It will be 3 weeks on Wednesday since my D&C. I was 10 weeks and found out at the u/s the baby’s heart stopped beating and stopped growing at 8 weeks. Today the doctor called me with the results from the chromosomal test and told me my little angel baby was a girl.
My boyfriend was supportive for the first week after the D&C but after the first week he has become so cold and distant. He doesn’t say I love you to me anymore on his own unless I say it first. He doesn’t look at me, touch me, or talk to me in the same way. He used to write sweet texts to me and now I feel as if he hates me. We started fighting all the time. I tried sitting him down and explaining to him how I feel but it didn’t change anything and it just seems like he doesn’t care. I moved in with him in his home town right before I got pregnant and I still don’t know anyone here, I have no friends or family near. I feel so alone and I can’t stand the thought of losing him too right now. I love him more than ever.

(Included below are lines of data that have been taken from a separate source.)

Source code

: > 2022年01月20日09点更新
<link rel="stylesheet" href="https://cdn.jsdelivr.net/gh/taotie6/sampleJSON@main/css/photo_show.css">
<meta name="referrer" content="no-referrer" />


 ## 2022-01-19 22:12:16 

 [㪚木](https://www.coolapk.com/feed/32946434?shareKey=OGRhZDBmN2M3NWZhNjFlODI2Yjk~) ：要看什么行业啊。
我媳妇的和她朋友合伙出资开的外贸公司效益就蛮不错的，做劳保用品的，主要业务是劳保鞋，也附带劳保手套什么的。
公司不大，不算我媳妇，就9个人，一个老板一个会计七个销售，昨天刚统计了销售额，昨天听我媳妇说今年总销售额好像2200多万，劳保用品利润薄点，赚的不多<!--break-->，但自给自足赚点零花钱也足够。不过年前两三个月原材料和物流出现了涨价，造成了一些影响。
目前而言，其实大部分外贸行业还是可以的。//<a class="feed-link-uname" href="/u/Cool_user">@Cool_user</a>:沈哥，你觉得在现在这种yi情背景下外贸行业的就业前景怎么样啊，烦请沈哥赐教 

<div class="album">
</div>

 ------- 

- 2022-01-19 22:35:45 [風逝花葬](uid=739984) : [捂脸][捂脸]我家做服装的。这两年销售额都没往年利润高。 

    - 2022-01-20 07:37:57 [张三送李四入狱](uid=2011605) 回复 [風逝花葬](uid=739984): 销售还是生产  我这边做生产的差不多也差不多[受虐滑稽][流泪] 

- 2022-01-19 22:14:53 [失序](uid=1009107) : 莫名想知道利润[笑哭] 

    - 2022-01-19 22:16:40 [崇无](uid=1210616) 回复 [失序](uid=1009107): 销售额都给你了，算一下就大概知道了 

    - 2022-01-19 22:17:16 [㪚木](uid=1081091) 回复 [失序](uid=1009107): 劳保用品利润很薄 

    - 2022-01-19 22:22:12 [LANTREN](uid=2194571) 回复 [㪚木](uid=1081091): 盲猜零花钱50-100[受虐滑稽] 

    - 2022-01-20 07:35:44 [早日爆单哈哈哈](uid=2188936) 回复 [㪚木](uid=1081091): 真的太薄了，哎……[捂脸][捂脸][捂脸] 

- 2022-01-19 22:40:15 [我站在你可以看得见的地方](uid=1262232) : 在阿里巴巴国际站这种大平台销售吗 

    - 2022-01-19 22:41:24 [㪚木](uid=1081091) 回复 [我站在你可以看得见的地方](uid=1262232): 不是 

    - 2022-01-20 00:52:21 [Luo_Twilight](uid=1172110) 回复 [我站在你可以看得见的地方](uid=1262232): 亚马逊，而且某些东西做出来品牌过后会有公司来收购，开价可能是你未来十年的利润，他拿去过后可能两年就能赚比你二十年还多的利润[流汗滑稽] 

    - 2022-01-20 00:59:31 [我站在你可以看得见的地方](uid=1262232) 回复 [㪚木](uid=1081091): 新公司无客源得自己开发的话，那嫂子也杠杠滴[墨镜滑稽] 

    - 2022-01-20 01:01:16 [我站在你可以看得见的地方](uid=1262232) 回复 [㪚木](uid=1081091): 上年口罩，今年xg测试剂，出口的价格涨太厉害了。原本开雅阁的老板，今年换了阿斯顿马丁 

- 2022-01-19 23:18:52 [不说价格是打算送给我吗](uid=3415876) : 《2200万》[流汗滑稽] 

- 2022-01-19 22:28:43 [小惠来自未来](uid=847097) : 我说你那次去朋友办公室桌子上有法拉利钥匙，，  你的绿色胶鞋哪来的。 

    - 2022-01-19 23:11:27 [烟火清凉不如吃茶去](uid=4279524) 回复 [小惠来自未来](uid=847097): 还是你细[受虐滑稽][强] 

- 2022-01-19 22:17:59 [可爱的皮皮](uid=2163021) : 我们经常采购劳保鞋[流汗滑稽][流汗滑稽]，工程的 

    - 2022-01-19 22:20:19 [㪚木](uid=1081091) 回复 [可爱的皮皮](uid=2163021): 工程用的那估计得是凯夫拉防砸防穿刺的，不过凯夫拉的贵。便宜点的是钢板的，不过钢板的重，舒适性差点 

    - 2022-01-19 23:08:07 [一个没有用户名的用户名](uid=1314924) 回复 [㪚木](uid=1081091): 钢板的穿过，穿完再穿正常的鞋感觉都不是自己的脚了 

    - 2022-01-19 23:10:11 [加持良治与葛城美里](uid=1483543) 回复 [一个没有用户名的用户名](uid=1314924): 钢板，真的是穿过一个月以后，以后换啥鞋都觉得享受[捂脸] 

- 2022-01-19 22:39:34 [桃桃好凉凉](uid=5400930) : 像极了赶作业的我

He is always gone and when he is home he doesn’t want anything to do with me. I know men grieve differently than women and he represses his feelings which he has told me but I really need support from him right now. When the doctor called today to let us know the results, he had nothing to say. We plan on naming the baby tomorrow night because he has some tournament at a bar tonight but he doesn’t seem as if he cares like he did before when we discussed to still name our baby. I just really need to feel loved right now.
I went through infertility for a couple of years with my ex husband and was never able to get pregnant which ended up destroying our marriage. This is much harder losing my miracle baby, and now I’m afraid of losing my boyfriend too.
Is anyone in a similar situation and if so how did you handle it??? Please Help!